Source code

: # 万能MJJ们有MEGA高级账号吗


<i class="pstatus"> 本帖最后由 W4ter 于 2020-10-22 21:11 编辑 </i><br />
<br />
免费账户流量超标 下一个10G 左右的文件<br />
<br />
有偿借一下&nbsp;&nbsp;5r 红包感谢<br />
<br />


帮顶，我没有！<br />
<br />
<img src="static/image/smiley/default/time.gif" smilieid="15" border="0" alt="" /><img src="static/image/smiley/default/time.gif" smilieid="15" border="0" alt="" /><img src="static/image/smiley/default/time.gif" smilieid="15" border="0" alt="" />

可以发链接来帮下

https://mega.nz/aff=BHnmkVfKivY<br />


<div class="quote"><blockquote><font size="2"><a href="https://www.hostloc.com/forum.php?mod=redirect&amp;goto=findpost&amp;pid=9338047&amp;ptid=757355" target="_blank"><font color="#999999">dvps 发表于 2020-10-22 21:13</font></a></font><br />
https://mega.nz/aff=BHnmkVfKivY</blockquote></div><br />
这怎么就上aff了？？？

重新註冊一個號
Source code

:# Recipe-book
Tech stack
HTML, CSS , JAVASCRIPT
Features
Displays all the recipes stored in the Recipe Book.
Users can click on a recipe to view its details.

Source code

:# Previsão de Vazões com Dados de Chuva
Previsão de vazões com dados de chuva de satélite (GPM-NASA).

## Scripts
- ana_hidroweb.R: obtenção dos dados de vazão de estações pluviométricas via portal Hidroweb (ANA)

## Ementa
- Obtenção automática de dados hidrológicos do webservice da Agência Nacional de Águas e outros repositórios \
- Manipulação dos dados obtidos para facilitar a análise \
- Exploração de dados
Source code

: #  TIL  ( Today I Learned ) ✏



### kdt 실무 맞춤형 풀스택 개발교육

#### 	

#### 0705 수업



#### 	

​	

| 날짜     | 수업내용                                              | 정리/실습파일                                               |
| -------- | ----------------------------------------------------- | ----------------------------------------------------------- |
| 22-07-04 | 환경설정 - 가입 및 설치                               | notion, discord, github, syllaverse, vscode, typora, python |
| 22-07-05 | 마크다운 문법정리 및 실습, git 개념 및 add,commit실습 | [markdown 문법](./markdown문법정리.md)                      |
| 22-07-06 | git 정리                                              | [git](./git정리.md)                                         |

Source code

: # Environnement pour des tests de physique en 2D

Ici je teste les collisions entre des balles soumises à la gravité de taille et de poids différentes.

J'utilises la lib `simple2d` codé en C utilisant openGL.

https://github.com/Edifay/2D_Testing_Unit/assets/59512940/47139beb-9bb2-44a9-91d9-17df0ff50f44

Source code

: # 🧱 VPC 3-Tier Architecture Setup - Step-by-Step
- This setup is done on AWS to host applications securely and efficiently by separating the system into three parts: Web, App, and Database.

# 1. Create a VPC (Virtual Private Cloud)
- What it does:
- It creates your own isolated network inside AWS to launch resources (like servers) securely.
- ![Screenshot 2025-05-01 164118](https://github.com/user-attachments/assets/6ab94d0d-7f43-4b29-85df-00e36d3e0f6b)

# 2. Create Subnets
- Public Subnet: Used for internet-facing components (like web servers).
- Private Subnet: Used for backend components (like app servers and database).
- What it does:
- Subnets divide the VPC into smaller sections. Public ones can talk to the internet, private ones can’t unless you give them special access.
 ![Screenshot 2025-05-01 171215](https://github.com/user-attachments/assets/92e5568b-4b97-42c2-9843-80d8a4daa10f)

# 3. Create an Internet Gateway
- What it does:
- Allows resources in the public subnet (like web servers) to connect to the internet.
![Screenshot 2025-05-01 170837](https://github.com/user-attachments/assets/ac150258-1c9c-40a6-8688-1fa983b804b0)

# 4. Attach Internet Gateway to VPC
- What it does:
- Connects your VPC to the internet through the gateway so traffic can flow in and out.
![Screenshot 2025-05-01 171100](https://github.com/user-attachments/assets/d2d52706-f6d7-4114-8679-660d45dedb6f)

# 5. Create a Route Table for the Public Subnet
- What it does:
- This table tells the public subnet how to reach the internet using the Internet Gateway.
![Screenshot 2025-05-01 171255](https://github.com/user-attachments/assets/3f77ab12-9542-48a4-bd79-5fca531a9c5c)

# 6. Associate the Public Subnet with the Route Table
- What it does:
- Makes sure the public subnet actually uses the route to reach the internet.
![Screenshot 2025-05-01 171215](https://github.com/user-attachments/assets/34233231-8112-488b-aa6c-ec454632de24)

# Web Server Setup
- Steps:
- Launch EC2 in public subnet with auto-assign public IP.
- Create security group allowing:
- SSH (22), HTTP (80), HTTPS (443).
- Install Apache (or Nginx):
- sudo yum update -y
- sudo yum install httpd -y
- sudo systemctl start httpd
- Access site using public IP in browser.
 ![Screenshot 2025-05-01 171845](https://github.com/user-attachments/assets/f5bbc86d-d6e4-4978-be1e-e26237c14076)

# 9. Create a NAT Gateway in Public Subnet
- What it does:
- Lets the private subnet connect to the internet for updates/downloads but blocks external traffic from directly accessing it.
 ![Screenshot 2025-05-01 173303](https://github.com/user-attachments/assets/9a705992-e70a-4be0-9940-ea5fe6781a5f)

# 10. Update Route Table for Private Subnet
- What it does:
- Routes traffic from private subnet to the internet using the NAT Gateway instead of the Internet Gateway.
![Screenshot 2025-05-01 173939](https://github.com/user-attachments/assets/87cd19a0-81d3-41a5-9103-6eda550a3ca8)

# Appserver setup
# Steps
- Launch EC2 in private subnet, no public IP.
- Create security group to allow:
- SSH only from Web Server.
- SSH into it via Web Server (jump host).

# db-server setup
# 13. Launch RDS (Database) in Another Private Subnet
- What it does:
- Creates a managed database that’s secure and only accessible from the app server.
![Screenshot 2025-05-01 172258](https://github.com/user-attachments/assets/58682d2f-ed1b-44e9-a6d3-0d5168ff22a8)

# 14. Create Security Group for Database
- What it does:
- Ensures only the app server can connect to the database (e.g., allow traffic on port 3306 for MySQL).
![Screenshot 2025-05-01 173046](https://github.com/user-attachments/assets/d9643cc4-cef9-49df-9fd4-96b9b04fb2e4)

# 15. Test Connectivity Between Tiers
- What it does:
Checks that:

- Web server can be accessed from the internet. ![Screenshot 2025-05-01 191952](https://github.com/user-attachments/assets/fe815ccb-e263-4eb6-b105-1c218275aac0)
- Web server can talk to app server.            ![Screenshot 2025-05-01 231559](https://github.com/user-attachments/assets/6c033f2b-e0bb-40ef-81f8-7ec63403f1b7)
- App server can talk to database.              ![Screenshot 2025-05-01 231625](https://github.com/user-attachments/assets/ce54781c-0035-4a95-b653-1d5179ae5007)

|---|

Write out every entry again, exactly as it appears.

» RESULT FOR THIS EXERCISE
Source code

: # 万能MJJ们有MEGA高级账号吗


<i class="pstatus"> 本帖最后由 W4ter 于 2020-10-22 21:11 编辑 </i><br />
<br />
免费账户流量超标 下一个10G 左右的文件<br />
<br />
有偿借一下&nbsp;&nbsp;5r 红包感谢<br />
<br />


帮顶，我没有！<br />
<br />
<img src="static/image/smiley/default/time.gif" smilieid="15" border="0" alt="" /><img src="static/image/smiley/default/time.gif" smilieid="15" border="0" alt="" /><img src="static/image/smiley/default/time.gif" smilieid="15" border="0" alt="" />

可以发链接来帮下

https://mega.nz/aff=BHnmkVfKivY<br />


<div class="quote"><blockquote><font size="2"><a href="https://www.hostloc.com/forum.php?mod=redirect&amp;goto=findpost&amp;pid=9338047&amp;ptid=757355" target="_blank"><font color="#999999">dvps 发表于 2020-10-22 21:13</font></a></font><br />
https://mega.nz/aff=BHnmkVfKivY</blockquote></div><br />
这怎么就上aff了？？？

重新註冊一個號
Source code

:# Recipe-book
Tech stack
HTML, CSS , JAVASCRIPT
Features
Displays all the recipes stored in the Recipe Book.
Users can click on a recipe to view its details.

Source code

:# Previsão de Vazões com Dados de Chuva
Previsão de vazões com dados de chuva de satélite (GPM-NASA).

## Scripts
- ana_hidroweb.R: obtenção dos dados de vazão de estações pluviométricas via portal Hidroweb (ANA)

## Ementa
- Obtenção automática de dados hidrológicos do webservice da Agência Nacional de Águas e outros repositórios \
- Manipulação dos dados obtidos para facilitar a análise \
- Exploração de dados
Source code

: #  TIL  ( Today I Learned ) ✏



### kdt 실무 맞춤형 풀스택 개발교육

#### 	

#### 0705 수업



#### 	

​	

| 날짜     | 수업내용                                              | 정리/실습파일                                               |
| -------- | ----------------------------------------------------- | ----------------------------------------------------------- |
| 22-07-04 | 환경설정 - 가입 및 설치                               | notion, discord, github, syllaverse, vscode, typora, python |
| 22-07-05 | 마크다운 문법정리 및 실습, git 개념 및 add,commit실습 | [markdown 문법](./markdown문법정리.md)                      |
| 22-07-06 | git 정리                                              | [git](./git정리.md)                                         |

Source code

: # Environnement pour des tests de physique en 2D

Ici je teste les collisions entre des balles soumises à la gravité de taille et de poids différentes.

J'utilises la lib `simple2d` codé en C utilisant openGL.

https://github.com/Edifay/2D_Testing_Unit/assets/59512940/47139beb-9bb2-44a9-91d9-17df0ff50f44

Source code

: # 🧱 VPC 3-Tier Architecture Setup - Step-by-Step
- This setup is done on AWS to host applications securely and efficiently by separating the system into three parts: Web, App, and Database.

# 1. Create a VPC (Virtual Private Cloud)
- What it does:
- It creates your own isolated network inside AWS to launch resources (like servers) securely.
- ![Screenshot 2025-05-01 164118](https://github.com/user-attachments/assets/6ab94d0d-7f43-4b29-85df-00e36d3e0f6b)

# 2. Create Subnets
- Public Subnet: Used for internet-facing components (like web servers).
- Private Subnet: Used for backend components (like app servers and database).
- What it does:
- Subnets divide the VPC into smaller sections. Public ones can talk to the internet, private ones can’t unless you give them special access.
 ![Screenshot 2025-05-01 171215](https://github.com/user-attachments/assets/92e5568b-4b97-42c2-9843-80d8a4daa10f)

# 3. Create an Internet Gateway
- What it does:
- Allows resources in the public subnet (like web servers) to connect to the internet.
![Screenshot 2025-05-01 170837](https://github.com/user-attachments/assets/ac150258-1c9c-40a6-8688-1fa983b804b0)

# 4. Attach Internet Gateway to VPC
- What it does:
- Connects your VPC to the internet through the gateway so traffic can flow in and out.
![Screenshot 2025-05-01 171100](https://github.com/user-attachments/assets/d2d52706-f6d7-4114-8679-660d45dedb6f)

# 5. Create a Route Table for the Public Subnet
- What it does:
- This table tells the public subnet how to reach the internet using the Internet Gateway.
![Screenshot 2025-05-01 171255](https://github.com/user-attachments/assets/3f77ab12-9542-48a4-bd79-5fca531a9c5c)

# 6. Associate the Public Subnet with the Route Table
- What it does:
- Makes sure the public subnet actually uses the route to reach the internet.
![Screenshot 2025-05-01 171215](https://github.com/user-attachments/assets/34233231-8112-488b-aa6c-ec454632de24)

# Web Server Setup
- Steps:
- Launch EC2 in public subnet with auto-assign public IP.
- Create security group allowing:
- SSH (22), HTTP (80), HTTPS (443).
- Install Apache (or Nginx):
- sudo yum update -y
- sudo yum install httpd -y
- sudo systemctl start httpd
- Access site using public IP in browser.
 ![Screenshot 2025-05-01 171845](https://github.com/user-attachments/assets/f5bbc86d-d6e4-4978-be1e-e26237c14076)

# 9. Create a NAT Gateway in Public Subnet
- What it does:
- Lets the private subnet connect to the internet for updates/downloads but blocks external traffic from directly accessing it.
 ![Screenshot 2025-05-01 173303](https://github.com/user-attachments/assets/9a705992-e70a-4be0-9940-ea5fe6781a5f)

# 10. Update Route Table for Private Subnet
- What it does:
- Routes traffic from private subnet to the internet using the NAT Gateway instead of the Internet Gateway.
![Screenshot 2025-05-01 173939](https://github.com/user-attachments/assets/87cd19a0-81d3-41a5-9103-6eda550a3ca8)

# Appserver setup
# Steps
- Launch EC2 in private subnet, no public IP.
- Create security group to allow:
- SSH only from Web Server.
- SSH into it via Web Server (jump host).

# db-server setup
# 13. Launch RDS (Database) in Another Private Subnet
- What it does:
- Creates a managed database that’s secure and only accessible from the app server.
![Screenshot 2025-05-01 172258](https://github.com/user-attachments/assets/58682d2f-ed1b-44e9-a6d3-0d5168ff22a8)

# 14. Create Security Group for Database
- What it does:
- Ensures only the app server can connect to the database (e.g., allow traffic on port 3306 for MySQL).
![Screenshot 2025-05-01 173046](https://github.com/user-attachments/assets/d9643cc4-cef9-49df-9fd4-96b9b04fb2e4)

# 15. Test Connectivity Between Tiers
- What it does:
Checks that:

- Web server can be accessed from the internet. ![Screenshot 2025-05-01 191952](https://github.com/user-attachments/assets/fe815ccb-e263-4eb6-b105-1c218275aac0)
- Web server can talk to app server.            ![Screenshot 2025-05-01 231559](https://github.com/user-attachments/assets/6c033f2b-e0bb-40ef-81f8-7ec63403f1b7)
- App server can talk to database.              ![Screenshot 2025-05-01 231625](https://github.com/user-attachments/assets/ce54781c-0035-4a95-b653-1d5179ae5007)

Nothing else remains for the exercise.